• **WHAT YOU NEED TO DO**:
Below are the records; give again exactly the lines that run from the one with "Hi, humans!" through the last line.

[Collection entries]
┄┄┄┄┄┄
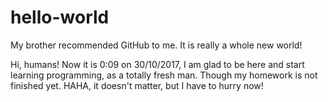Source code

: # hello-world
My brother recommended GitHub to me. It is really a whole new world!

Hi, humans!
Now it is 0:09 on 30/10/2017, I am glad to be here and start learning programming, as a totally fresh man.
Though my homework is not finished yet. HAHA, it doesn't matter, but I have to hurry now!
┄┄┄┄┄┄
• **ANSWER FOR THE TASK**:
Hi, humans!
Now it is 0:09 on 30/10/2017, I am glad to be here and start learning programming, as a totally fresh man.
Though my homework is not finished yet. HAHA, it doesn't matter, but I have to hurry now!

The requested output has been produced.